The man finished reading the page before noticing the speaker.
“I am always busy, Maude, except when asleep, and I sometimes think my subliminal consciousness is active then.”
Maude's inclination was to say “Oh, my!” but she repressed the ejaculation.
“I can give you a few minutes, Maude, if the subject is an important one. Come in.”
Maude entered, seated herself, folded her hands in her lap and regarded her father as a disobedient pupil would a teacher.
“Father—”
The Hon. Nathaniel was listening attentively.
“Father—”
“Repetition is effective if not indulged in to excess. I often use it in my arguments before juries.”
Maude flushed. She was particularly sensitive to sarcasm, but could stand any amount of good-natured raillery.
“Father, I'm going to be married.”
The Hon. Nathaniel readjusted his glasses and regarded the speaker.
“It must be a clandestine attachment. I am not aware of meeting any gentleman who declared any desire to make you his wife. At whose house have you met your intended? I have no reason to suspect your Aunt Ella owing to her absence in Europe.”
“I've never been to anybody's house. I've walked with him on the Common and in the Public Garden.”

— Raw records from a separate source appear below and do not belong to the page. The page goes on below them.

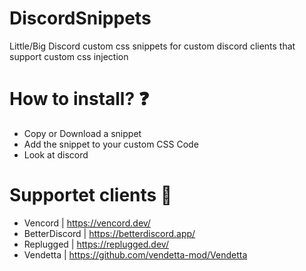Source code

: # DiscordSnippets
Little/Big Discord custom css snippets for custom discord clients that support custom css injection

# How to install? ❓
- Copy or Download a snippet
- Add the snippet to your custom CSS Code
- Look at discord

# Supportet clients 💫
- Vencord | https://vencord.dev/
- BetterDiscord | https://betterdiscord.app/
- Replugged | https://replugged.dev/
- Vendetta | https://github.com/vendetta-mod/Vendetta
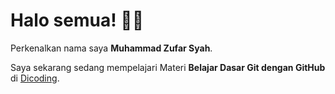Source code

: 
# Halo semua! 👋🏻

Perkenalkan nama saya **Muhammad Zufar Syah**.

Saya sekarang sedang mempelajari Materi **Belajar Dasar Git dengan GitHub** di [Dicoding](https://www.dicoding.com/).






<!--
**zufarsyah/zufarsyah** is a ✨ _special_ ✨ repository because its `README.md` (this file) appears on your GitHub profile.
### Hi there 👋
Here are some ideas to get you started:

- 🔭 I’m currently working on ...
- 🌱 I’m currently learning ...
- 👯 I’m looking to collaborate on ...
- 🤔 I’m looking for help with ...
- 💬 Ask me about ...
- 📫 How to reach me: ...
- 😄 Pronouns: ...
- ⚡ Fun fact: ...
-->
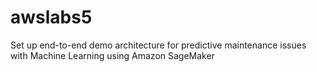 # awslabs5
Set up end-to-end demo architecture for predictive maintenance issues with Machine Learning using Amazon SageMaker
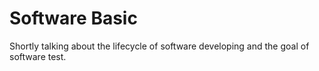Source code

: # Software Basic

Shortly talking about the lifecycle of software developing and the goal of software test.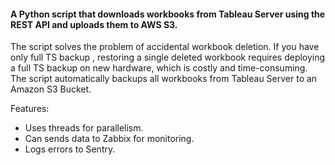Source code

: #### A Python script that downloads workbooks from Tableau Server using the REST API and uploads them to AWS S3.

The script solves the problem of accidental workbook deletion. If you have only full TS backup , restoring a single deleted workbook requires deploying a full TS backup on new hardware, which is costly and time-consuming. The script automatically backups all workbooks from Tableau Server to an Amazon S3 Bucket.


Features:
- Uses threads for parallelism.
- Can sends data to Zabbix for monitoring.
- Logs errors to Sentry.
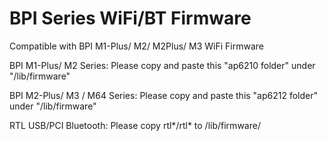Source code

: # BPI Series WiFi/BT Firmware

Compatible with BPI M1-Plus/ M2/ M2Plus/ M3  WiFi Firmware

BPI M1-Plus/ M2 Series:
     Please copy and paste this "ap6210 folder" under "/lib/firmware"
     
BPI M2-Plus/ M3 / M64 Series:
     Please copy and paste this "ap6212 folder" under "/lib/firmware"

RTL USB/PCI Bluetooth:
     Please copy rtl*/rtl* to /lib/firmware/

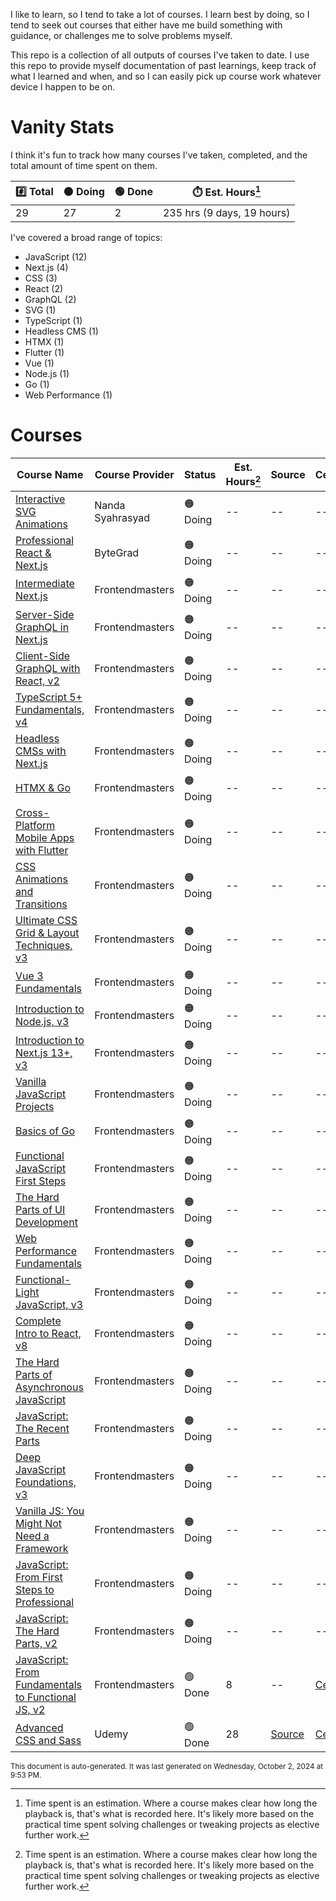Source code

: I like to learn, so I tend to take a lot of courses. I learn best by doing, so I tend to seek out courses that either have me build something with guidance, or challenges me to solve problems myself.

This repo is a collection of all outputs of courses I've taken to date. I use this repo to provide myself documentation of past learnings, keep track of what I learned and when, and so I can easily pick up course work whatever device I happen to be on.

# Vanity Stats

I think it's fun to track how many courses I've taken, completed, and the total amount of time spent on them.

| #️⃣ Total           | 🟠 Doing          | 🟢 Done           | ⏱️ Est. Hours[^1]     |
| --------------- | -------------------- | ------------------- | --------------- |
| 29 | 27 | 2 | 235 hrs (9 days, 19 hours) |

[^1]: Time spent is an estimation. Where a course makes clear how long the playback is, that's what is recorded here. It's likely more based on the practical time spent solving challenges or tweaking projects as elective further work.

I've covered a broad range of topics:

* JavaScript (12)
* Next.js (4)
* CSS (3)
* React (2)
* GraphQL (2)
* SVG (1)
* TypeScript (1)
* Headless CMS (1)
* HTMX (1)
* Flutter (1)
* Vue (1)
* Node.js (1)
* Go (1)
* Web Performance (1)

# Courses

| Course Name | Course Provider | Status | Est. Hours[^1] | Source | Certificate |
| ----------- | --------------- | ------ | --------------- | ------ | ----------- |
| [Interactive SVG Animations]() | Nanda Syahrasyad | 🟠 Doing | -- |  -- |  -- |
| [Professional React &amp; Next.js]() | ByteGrad | 🟠 Doing | -- |  -- |  -- |
| [Intermediate Next.js]() | Frontendmasters | 🟠 Doing | -- |  -- |  -- |
| [Server-Side GraphQL in Next.js]() | Frontendmasters | 🟠 Doing | -- |  -- |  -- |
| [Client-Side GraphQL with React, v2]() | Frontendmasters | 🟠 Doing | -- |  -- |  -- |
| [TypeScript 5+ Fundamentals, v4]() | Frontendmasters | 🟠 Doing | -- |  -- |  -- |
| [Headless CMSs with Next.js]() | Frontendmasters | 🟠 Doing | -- |  -- |  -- |
| [HTMX &amp; Go]() | Frontendmasters | 🟠 Doing | -- |  -- |  -- |
| [Cross-Platform Mobile Apps with Flutter]() | Frontendmasters | 🟠 Doing | -- |  -- |  -- |
| [CSS Animations and Transitions]() | Frontendmasters | 🟠 Doing | -- |  -- |  -- |
| [Ultimate CSS Grid &amp; Layout Techniques, v3]() | Frontendmasters | 🟠 Doing | -- |  -- |  -- |
| [Vue 3 Fundamentals]() | Frontendmasters | 🟠 Doing | -- |  -- |  -- |
| [Introduction to Node.js, v3]() | Frontendmasters | 🟠 Doing | -- |  -- |  -- |
| [Introduction to Next.js 13+, v3]() | Frontendmasters | 🟠 Doing | -- |  -- |  -- |
| [Vanilla JavaScript Projects]() | Frontendmasters | 🟠 Doing | -- |  -- |  -- |
| [Basics of Go]() | Frontendmasters | 🟠 Doing | -- |  -- |  -- |
| [Functional JavaScript First Steps]() | Frontendmasters | 🟠 Doing | -- |  -- |  -- |
| [The Hard Parts of UI Development]() | Frontendmasters | 🟠 Doing | -- |  -- |  -- |
| [Web Performance Fundamentals]() | Frontendmasters | 🟠 Doing | -- |  -- |  -- |
| [Functional-Light JavaScript, v3]() | Frontendmasters | 🟠 Doing | -- |  -- |  -- |
| [Complete Intro to React, v8]() | Frontendmasters | 🟠 Doing | -- |  -- |  -- |
| [The Hard Parts of Asynchronous JavaScript]() | Frontendmasters | 🟠 Doing | -- |  -- |  -- |
| [JavaScript: The Recent Parts]() | Frontendmasters | 🟠 Doing | -- |  -- |  -- |
| [Deep JavaScript Foundations, v3]() | Frontendmasters | 🟠 Doing | -- |  -- |  -- |
| [Vanilla JS: You Might Not Need a Framework]() | Frontendmasters | 🟠 Doing | -- |  -- |  -- |
| [JavaScript: From First Steps to Professional]() | Frontendmasters | 🟠 Doing | -- |  -- |  -- |
| [JavaScript: The Hard Parts, v2]() | Frontendmasters | 🟠 Doing | -- |  -- |  -- |
| [JavaScript: From Fundamentals to Functional JS, v2]() | Frontendmasters | 🟢 Done | 8 |  -- | [Certificate]()  |
| [Advanced CSS and Sass]() | Udemy | 🟢 Done | 28 | [Source]()  | [Certificate]()  |



<sub>This document is auto-generated. It was last generated on Wednesday, October 2, 2024 at 9:53 PM.</sub>
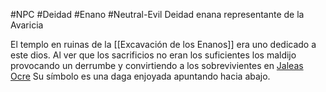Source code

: #NPC #Deidad #Enano #Neutral-Evil
Deidad enana representante de la Avaricia

El templo en ruinas de la [[Excavación de los Enanos]] era uno dedicado a este dios. Al ver que los sacrificios no eran los suficientes los maldijo provocando un derrumbe y convirtiendo a los sobrevivientes en [Jaleas Ocre](https://5e.tools/bestiary.html#ochre%20jelly_mm)
Su símbolo es una daga enjoyada apuntando hacia abajo.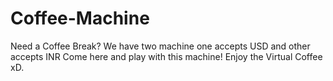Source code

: # Coffee-Machine
Need a Coffee Break?
We have two machine one accepts USD and other accepts INR
Come here and play with this machine!
Enjoy the Virtual Coffee xD.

“Ah, two parks frequented by the elite of the city.”
Maude resented his last remark. “Just as good people as I am go there.”
“Do you mean that you are no better than those who go there?”
His voice was stern. Maude saw that she had made a mistake. “Some of them,” she said in a low voice.
“Who is the favoured gentleman? Have I the honour of his acquaintance?”
“Why, yes, you've met him. It's Harry, I mean Mr. Merry.”
“The young man who was Quincy's private secretary. Quincy wished me to take him into my office, but he never appeared in person.”
“He's with Mr. Curtis Carter on Tremont Street. Mr. Carter was one of Quincy's most intimate friends.”
“And Mr. Merry preferred going to one of Quincy's friends, than to me, and criminal cases rather than civil procedure. Mr. Carter revels in murder trials. But why has this young man failed to consult me on a matter so greatly affecting your future? Why have you assumed the initiative? This is not leap year.”
Maude was ready to cry, but she choked down her rising temper.
“I think he's afraid to.”
“What has he done that he should fear me?”
Maude made another mistake. “He never borrowed any money of you.”
The Hon. Nathaniel disliked any reference to that raised check. “If he marries you, perhaps he will find it difficult to support you without borrowing money—but I shall not loan him any.”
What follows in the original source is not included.